Opinion
December 10, 1998
Appeal from the Unemployment Insurance Appeal Board.
Claimant is an attorney who incorporated Gercon Corporation in 1990 for the purpose of engaging in international trade. Acting as the sole shareholder, officer and director of the business which he operated from his home, claimant sold the business to his wife, a travel agent, on March 3, 1996. Claimant filed an original claim for unemployment insurance benefits on April 29, 1996 subsequent to termination of his last employment and was found eligible to receive benefits. However, claimant remained the sole signatory on the corporate account, signed all business checks and managed the corporate checkbook. Two days after claimant gave an affidavit concerning his activities to a Department of Labor investigator on November 18, 1996, claimant's wife became the signatory on the corporate checking account. The Unemployment Insurance Appeal Board found claimant ineligible to receive unemployment insurance benefits during the applicable period because he was not totally unemployed and determined that he willfully made false statements to obtain benefits.

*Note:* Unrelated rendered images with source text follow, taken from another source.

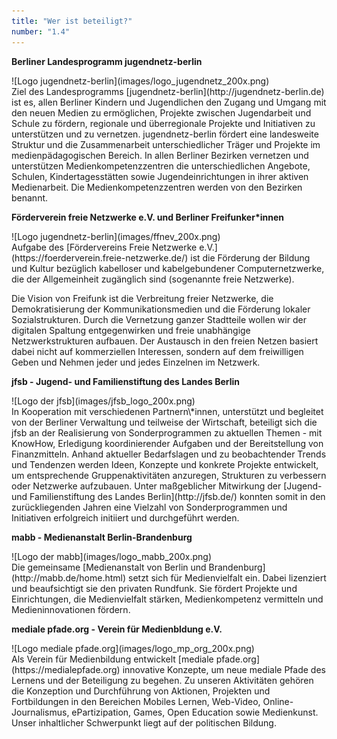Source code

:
 ```yaml
---
title: "Wer ist beteiligt?"
number: "1.4"
---
```

**Berliner Landesprogramm jugendnetz-berlin**

<div class ="float-left" markdown ="1">
![Logo jugendnetz-berlin](images/logo_jugendnetz_200x.png)
</div>
Ziel des Landesprogramms [jugendnetz-berlin](http://jugendnetz-berlin.de) ist es, allen Berliner Kindern und Jugendlichen den Zugang und Umgang mit den neuen Medien zu ermöglichen, Projekte zwischen Jugendarbeit und Schule zu fördern, regionale und überregionale Projekte und Initiativen zu unterstützen und zu vernetzen.
jugendnetz-berlin fördert eine landesweite Struktur und die Zusammenarbeit unterschiedlicher Träger und Projekte im medienpädagogischen Bereich. In allen Berliner Bezirken vernetzen und unterstützen Medienkompetenzzentren die unterschiedlichen Angebote, Schulen, Kindertagesstätten sowie Jugendeinrichtungen in ihrer aktiven Medienarbeit. Die Medienkompetenzzentren werden von den Bezirken benannt.

**Förderverein freie Netzwerke e.V. und Berliner Freifunker\*innen**

<div class ="float-left" markdown ="1">
![Logo jugendnetz-berlin](images/ffnev_200x.png)
</div>
Aufgabe des [Fördervereins Freie Netzwerke e.V.](https://foerderverein.freie-netzwerke.de/) ist die Förderung der Bildung und Kultur bezüglich kabelloser und kabelgebundener Computernetzwerke, die der Allgemeinheit zugänglich sind (sogenannte freie Netzwerke). 

Die Vision von Freifunk ist die Verbreitung freier Netzwerke, die Demokratisierung der Kommunikationsmedien und die Förderung lokaler Sozialstrukturen. Durch die Vernetzung ganzer Stadtteile wollen wir der digitalen Spaltung entgegenwirken und freie unabhängige Netzwerkstrukturen aufbauen. Der Austausch in den freien Netzen basiert dabei nicht auf kommerziellen Interessen, sondern auf dem freiwilligen Geben und Nehmen jeder und jedes Einzelnen im Netzwerk.

**jfsb - Jugend- und Familienstiftung des Landes Berlin**

<div class ="float-left" markdown ="1">
![Logo der jfsb](images/jfsb_logo_200x.png)
</div>
In Kooperation mit verschiedenen Partnern\*innen, unterstützt und begleitet von der Berliner Verwaltung und teilweise der Wirtschaft, beteiligt sich die jfsb an der Realisierung von Sonderprogrammen zu aktuellen Themen - mit KnowHow, Erledigung koordinierender Aufgaben und der Bereitstellung von Finanzmitteln. Anhand aktueller Bedarfslagen und zu beobachtender Trends und Tendenzen werden Ideen, Konzepte und konkrete Projekte entwickelt, um entsprechende Gruppenaktivitäten anzuregen, Strukturen zu verbessern oder Netzwerke aufzubauen.
Unter maßgeblicher Mitwirkung der [Jugend- und Familienstiftung des Landes Berlin](http://jfsb.de/) konnten somit in den zurückliegenden Jahren eine Vielzahl von Sonderprogrammen und Initiativen erfolgreich initiiert und durchgeführt werden.

**mabb - Medienanstalt Berlin-Brandenburg**

<div class ="float-left" markdown ="1">
![Logo der mabb](images/logo_mabb_200x.png)
</div>
Die gemeinsame [Medienanstalt von Berlin und Brandenburg](http://mabb.de/home.html) setzt sich für Medienvielfalt ein. Dabei lizenziert und beaufsichtigt sie den privaten Rundfunk. Sie fördert Projekte und Einrichtungen, die Medienvielfalt stärken, Medienkompetenz vermitteln und Medieninnovationen fördern.

**mediale pfade.org - Verein für Medienbldung e.V.**

<div class ="float-left" markdown ="1">
![Logo mediale pfade.org](images/logo_mp_org_200x.png)
</div>
Als Verein für Medienbildung entwickelt [mediale pfade.org](https://medialepfade.org) innovative Konzepte, um neue mediale Pfade des Lernens und der Beteiligung zu begehen. Zu unseren Aktivitäten gehören die Konzeption und Durchführung von Aktionen, Projekten und Fortbildungen in den Bereichen Mobiles Lernen, Web-Video, Online-Journalismus, ePartizipation, Games, Open Education sowie Medienkunst. Unser inhaltlicher Schwerpunkt liegt auf der politischen Bildung.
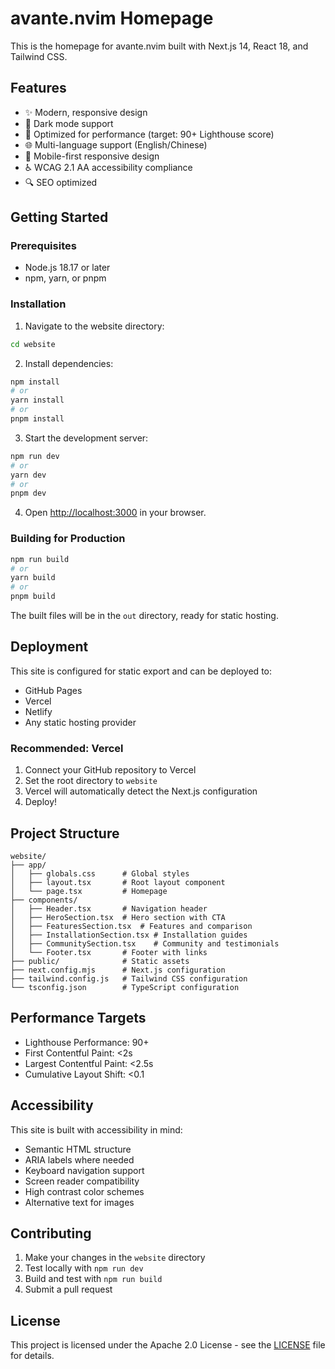 # avante.nvim Homepage

This is the homepage for avante.nvim built with Next.js 14, React 18, and Tailwind CSS.

## Features

- ✨ Modern, responsive design
- 🌙 Dark mode support
- 🚀 Optimized for performance (target: 90+ Lighthouse score)
- 🌐 Multi-language support (English/Chinese)
- 📱 Mobile-first responsive design
- ♿ WCAG 2.1 AA accessibility compliance
- 🔍 SEO optimized

## Getting Started

### Prerequisites

- Node.js 18.17 or later
- npm, yarn, or pnpm

### Installation

1. Navigate to the website directory:
```bash
cd website
```

2. Install dependencies:
```bash
npm install
# or
yarn install
# or
pnpm install
```

3. Start the development server:
```bash
npm run dev
# or
yarn dev
# or
pnpm dev
```

4. Open [http://localhost:3000](http://localhost:3000) in your browser.

### Building for Production

```bash
npm run build
# or
yarn build
# or
pnpm build
```

The built files will be in the `out` directory, ready for static hosting.

## Deployment

This site is configured for static export and can be deployed to:

- GitHub Pages
- Vercel
- Netlify
- Any static hosting provider

### Recommended: Vercel

1. Connect your GitHub repository to Vercel
2. Set the root directory to `website`
3. Vercel will automatically detect the Next.js configuration
4. Deploy!

## Project Structure

```
website/
├── app/
│   ├── globals.css      # Global styles
│   ├── layout.tsx       # Root layout component
│   └── page.tsx         # Homepage
├── components/
│   ├── Header.tsx       # Navigation header
│   ├── HeroSection.tsx  # Hero section with CTA
│   ├── FeaturesSection.tsx  # Features and comparison
│   ├── InstallationSection.tsx # Installation guides
│   ├── CommunitySection.tsx    # Community and testimonials
│   └── Footer.tsx       # Footer with links
├── public/              # Static assets
├── next.config.mjs      # Next.js configuration
├── tailwind.config.js   # Tailwind CSS configuration
└── tsconfig.json        # TypeScript configuration
```

## Performance Targets

- Lighthouse Performance: 90+
- First Contentful Paint: <2s
- Largest Contentful Paint: <2.5s
- Cumulative Layout Shift: <0.1

## Accessibility

This site is built with accessibility in mind:

- Semantic HTML structure
- ARIA labels where needed
- Keyboard navigation support
- Screen reader compatibility
- High contrast color schemes
- Alternative text for images

## Contributing

1. Make your changes in the `website` directory
2. Test locally with `npm run dev`
3. Build and test with `npm run build`
4. Submit a pull request

## License

This project is licensed under the Apache 2.0 License - see the [LICENSE](../LICENSE) file for details.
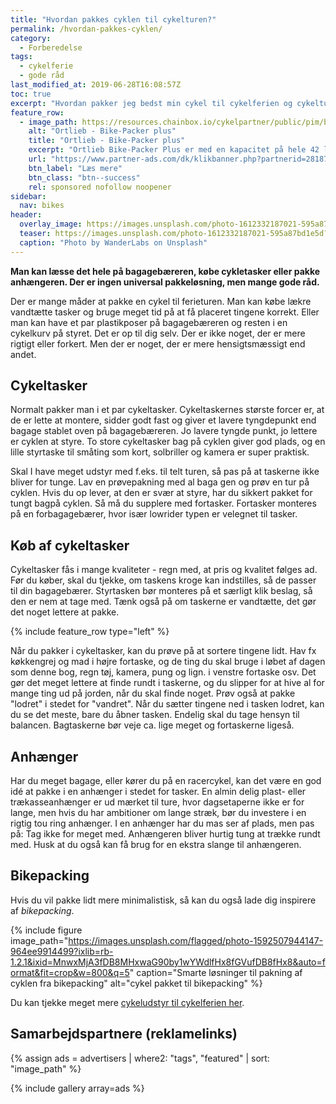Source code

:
 ```yaml
---
title: "Hvordan pakkes cyklen til cykelturen?"
permalink: /hvordan-pakkes-cyklen/
category:
  - Forberedelse
tags:
  - cykelferie
  - gode råd
last_modified_at: 2019-06-28T16:08:57Z
toc: true
excerpt: "Hvordan pakker jeg bedst min cykel til cykelferien og cykelturen? - og hvilke cykeltasker er gode?"
feature_row:
  - image_path: https://resources.chainbox.io/cykelpartner/public/pim/b054154f-40aa-4a29-b6e3-9c217a467040/OF2703_B_default.jpg
    alt: "Ortlieb - Bike-Packer plus"
    title: "Ortlieb - Bike-Packer plus"
    excerpt: "Ortlieb Bike-Packer Plus er med en kapacitet på hele 42 liter, det ideelle sæt tasker til cykelferien og længere turer. Cykeltaskerne er fremstillet i det slidstærke condura, der udover at sikre taskerne en uovertruffen holdbarhed, samtidig også sørger for at taskerne er støv- og vandtætte."
    url: "https://www.partner-ads.com/dk/klikbanner.php?partnerid=28187&bannerid=16446&htmlurl=https://www.cykelpartner.dk/cykeltasker-til-bag/ortlieb---bike-packer-plus---blaa-2-x-21-liter"
    btn_label: "Læs mere"
    btn_class: "btn--success"
    rel: sponsored nofollow noopener
sidebar:
  nav: bikes
header:
  overlay_image: https://images.unsplash.com/photo-1612332187021-595a87bd1e5d?ixid=MnwxMjA3fDB8MHxwaG90by1wYWdlfHx8fGVufDB8fHx8&ixlib=rb-1.2.1&auto=format&fit=crop&h=600&w=1200&q=10
  teaser: https://images.unsplash.com/photo-1612332187021-595a87bd1e5d?ixid=MnwxMjA3fDB8MHxwaG90by1wYWdlfHx8fGVufDB8fHx8&ixlib=rb-1.2.1&auto=format&fit=crop&h=300&w=400&q=10
  caption: "Photo by WanderLabs on Unsplash"
---
```


**Man kan læsse det hele på bagagebæreren, købe cykletasker eller pakke anhængeren. Der er ingen universal pakkeløsning, men mange gode råd.**

Der er mange måder at pakke en cykel til ferieturen. Man kan købe lækre vandtætte tasker og bruge meget tid på at få placeret tingene korrekt. Eller man kan have et par plastikposer på bagagebæreren og resten i en cykelkurv på styret. Det er op til dig selv. Der er ikke noget, der er mere rigtigt eller forkert. Men der er noget, der er mere hensigtsmæssigt end andet. 

## Cykeltasker

Normalt pakker man i et par cykeltasker. Cykeltaskernes største forcer er, at de er lette at montere, sidder godt fast og giver et lavere tyngdepunkt end bagage stablet oven på bagagebæreren. Jo lavere tyngde punkt, jo lettere er cyklen at styre. To store cykeltasker bag på cyklen giver god plads, og en lille styrtaske til småting som kort, solbriller og kamera er super praktisk. 

Skal I have meget udstyr med f.eks. til telt turen, så pas på at taskerne ikke bliver for tunge. Lav en prøvepakning med al baga gen og prøv en tur på cyklen. Hvis du op lever, at den er svær at styre, har du sikkert pakket for tungt bagpå cyklen. Så må du supplere med fortasker. Fortasker monteres på en forbagagebærer, hvor især lowrider typen er velegnet til tasker. 

## Køb af cykeltasker

Cykeltasker fås i mange kvaliteter - regn med, at pris og kvalitet følges ad. Før du køber, skal du tjekke, om taskens kroge kan indstilles, så de passer til din bagagebærer. Styrtasken bør monteres på et særligt klik beslag, så den er nem at tage med. Tænk også på om taskerne er vandtætte, det gør det noget lettere at pakke. 

{% include feature_row type="left" %}

Når du pakker i cykeltasker, kan du prøve på at sortere tingene lidt. Hav fx køkkengrej og mad i højre fortaske, og de ting du skal bruge i løbet af dagen som denne bog, regn tøj, kamera, pung og lign. i venstre fortaske osv. Det gør det meget lettere at finde rundt i taskerne, og du slipper for at hive al for mange ting ud på jorden, når du skal finde noget. Prøv også at pakke "lodret" i stedet for "vandret". Når du sætter tingene ned i tasken lodret, kan du se det meste, bare du åbner tasken. Endelig skal du tage hensyn til balancen. Bagtaskerne bør veje ca. lige meget og fortaskerne ligeså.

## Anhænger

Har du meget bagage, eller kører du på en racercykel, kan det være en god idé at pakke i en anhænger i stedet for tasker. En almin delig plast- eller trækasseanhænger er ud mærket til ture, hvor dagsetaperne ikke er for lange, men hvis du har ambitioner om lange stræk, bør du investere i en rigtig tou ring anhænger. I en anhænger har du mas ser af plads, men pas på: Tag ikke for meget med. Anhængeren bliver hurtig tung at trække rundt med. Husk at du også kan få brug for en ekstra slange til anhængeren.

## Bikepacking

Hvis du vil pakke lidt mere minimalistisk, så kan du også lade dig inspirere af _bikepacking_.

{% include figure image_path="https://images.unsplash.com/flagged/photo-1592507944147-964ee9914499?ixlib=rb-1.2.1&ixid=MnwxMjA3fDB8MHxwaG90by1wYWdlfHx8fGVufDB8fHx8&auto=format&fit=crop&w=800&q=5" caption="Smarte løsninger til pakning af cyklen fra bikepacking" alt="cykel pakket til bikepacking" %}

Du kan tjekke meget mere [cykeludstyr til cykelferien her](/cykeludstyr/).

## Samarbejdspartnere (reklamelinks)

{% assign ads = advertisers | where2: "tags", "featured" | sort: "image_path" %}

{% include gallery array=ads %}
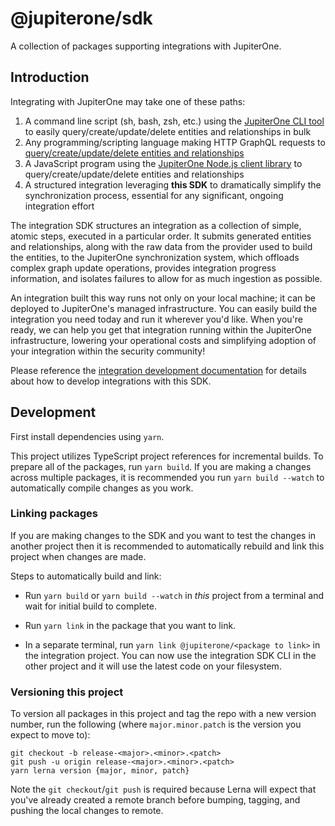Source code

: # @jupiterone/sdk

A collection of packages supporting integrations with JupiterOne.

## Introduction

Integrating with JupiterOne may take one of these paths:

1. A command line script (sh, bash, zsh, etc.) using the [JupiterOne CLI
   tool][2] to easily query/create/update/delete entities and relationships in
   bulk
1. Any programming/scripting language making HTTP GraphQL requests to
   [query/create/update/delete entities and relationships][1]
1. A JavaScript program using the [JupiterOne Node.js client library][2] to
   query/create/update/delete entities and relationships
1. A structured integration leveraging **this SDK** to dramatically simplify the
   synchronization process, essential for any significant, ongoing integration
   effort

The integration SDK structures an integration as a collection of simple, atomic
steps, executed in a particular order. It submits generated entities and
relationships, along with the raw data from the provider used to build the
entities, to the JupiterOne synchronization system, which offloads complex graph
update operations, provides integration progress information, and isolates
failures to allow for as much ingestion as possible.

An integration built this way runs not only on your local machine; it can be
deployed to JupiterOne's managed infrastructure. You can easily build the
integration you need today and run it wherever you'd like. When you're ready, we
can help you get that integration running within the JupiterOne infrastructure,
lowering your operational costs and simplifying adoption of your integration
within the security community!

Please reference the
[integration development documentation](docs/integrations/development.md) for
details about how to develop integrations with this SDK.

## Development

First install dependencies using `yarn`.

This project utilizes TypeScript project references for incremental builds. To
prepare all of the packages, run `yarn build`. If you are making a changes
across multiple packages, it is recommended you run `yarn build --watch` to
automatically compile changes as you work.

### Linking packages

If you are making changes to the SDK and you want to test the changes in another
project then it is recommended to automatically rebuild and link this project
when changes are made.

Steps to automatically build and link:

- Run `yarn build` or `yarn build --watch` in _this_ project from a terminal and
  wait for initial build to complete.

- Run `yarn link` in the package that you want to link.

- In a separate terminal, run `yarn link @jupiterone/<package to link>` in the
  integration project. You can now use the integration SDK CLI in the other
  project and it will use the latest code on your filesystem.

### Versioning this project

To version all packages in this project and tag the repo with a new version
number, run the following (where `major.minor.patch` is the version you expect
to move to):

```shell
git checkout -b release-<major>.<minor>.<patch>
git push -u origin release-<major>.<minor>.<patch>
yarn lerna version {major, minor, patch}
```

Note the `git checkout`/`git push` is required because Lerna will expect that
you've already created a remote branch before bumping, tagging, and pushing the
local changes to remote.

[1]:
  https://support.jupiterone.io/hc/en-us/articles/360022722094-JupiterOne-Platform-API
[2]: https://github.com/JupiterOne/jupiterone-client-nodejs
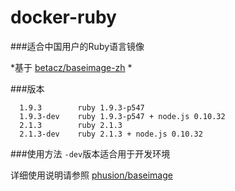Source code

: docker-ruby
=============

###适合中国用户的Ruby语言镜像

*基于 [betacz/baseimage-zh](https://registry.hub.docker.com/u/betacz/baseimage-zh/)
*

###版本

```
  1.9.3        ruby 1.9.3-p547
  1.9.3-dev    ruby 1.9.3-p547 + node.js 0.10.32
  2.1.3        ruby 2.1.3
  ​2.1.3-dev    ruby 2.1.3 + node.js 0.10.32
```

###使用方法
`-dev`版本适合用于开发环境

详细使用说明请参照 [phusion/baseimage](https://github.com/phusion/baseimage-docker)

We affirm. Substantial evidence supports the Board's assessment of claimant's credibility and the inferences drawn from the record evidence, as well as the Board's finding of willful misrepresentation. Claimant conceded in his testimony that he performed administrative and accounting duties for his wife during the applicable period and the Board was within its province in not crediting claimant's statement that he did not know that these activities constituted "work" ( see, Matter of Bello [Commissioner of Labor], 252 A.D.2d 693; Matter of Falco [Sweeney], 246 A.D.2d 711). Under the circumstances, we find no reason to disturb the Board's decision. Claimant's remaining arguments have been examined and found to be without merit.
Cardona, P.J., Mercure, Crew III, Peters and Graffeo, JJ., concur.
Ordered that the decision is affirmed, without costs.